Given an array of strings words and a string s, determine if s is an acronym of words.

The string s is considered an acronym of words if it can be formed by concatenating the first character of each string in words in order. For example, "ab" can be formed from ["apple", "banana"], but it can't be formed from ["bear", "aardvark"].

Return true_ if _s_ is an acronym of _words_, and _false_ otherwise. _

 

Example 1:

Input: words = ["alice","bob","charlie"], s = "abc"
Output: true
Explanation: The first character in the words "alice", "bob", and "charlie" are 'a', 'b', and 'c', respectively.
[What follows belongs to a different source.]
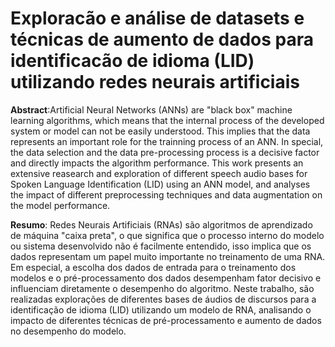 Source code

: # Exploracão e análise de datasets e técnicas de aumento de dados para identificacão de idioma (LID) utilizando redes neurais artificiais

__Abstract__:Artificial Neural Networks (ANNs) are "black box" machine learning algorithms, which means that the internal process of the developed system or model can not be easily understood. This implies that the data represents an important role for the trainning process of an ANN. In special, the data selection and the data pre-processing process is a decisive factor and directly impacts the algorithm performance. This work presents an extensive reasearch and exploration of different speech audio bases for Spoken Language Identification (LID) using an ANN model, and analyses the impact of different preprocessing techniques and data augmentation on the model performance.

__Resumo__: Redes Neurais Artificiais (RNAs) são algoritmos de aprendizado de máquina "caixa preta", o que significa que o processo interno do modelo ou sistema desenvolvido não é facilmente entendido, isso implica que os dados representam um papel muito importante no treinamento de uma RNA. Em especial, a escolha dos dados de entrada para o treinamento dos modelos e o pré-processamento dos dados desempenham fator decisivo e influenciam diretamente o desempenho do algoritmo. Neste trabalho, são realizadas explorações de diferentes bases de áudios de discursos para a identificação de idioma (LID) utilizando um modelo de RNA, analisando o impacto de diferentes técnicas de pré-processamento e aumento de dados no desempenho do modelo.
Hence, s = "abc" is the acronym. 

Example 2:

Input: words = ["an","apple"], s = "a"
Output: false
Explanation: The first character in the words "an" and "apple" are 'a' and 'a', respectively. 
The acronym formed by concatenating these characters is "aa". 
Hence, s = "a" is not the acronym.

Example 3:

Input: words = ["never","gonna","give","up","on","you"], s = "ngguoy"
Output: true
Explanation: By concatenating the first character of the words in the array, we get the string "ngguoy". 
Hence, s = "ngguoy" is the acronym.

 

Constraints:

• 1 <= words.length <= 100
• 1 <= words[i].length <= 10
• 1 <= s.length <= 100
• words[i] and s consist of lowercase English letters.

Solutions

Solution 1: Simulation

We can iterate over each string in the array $words$, concatenate their first letters to form a new string $t$, and then check if $t$ is equal to $s$.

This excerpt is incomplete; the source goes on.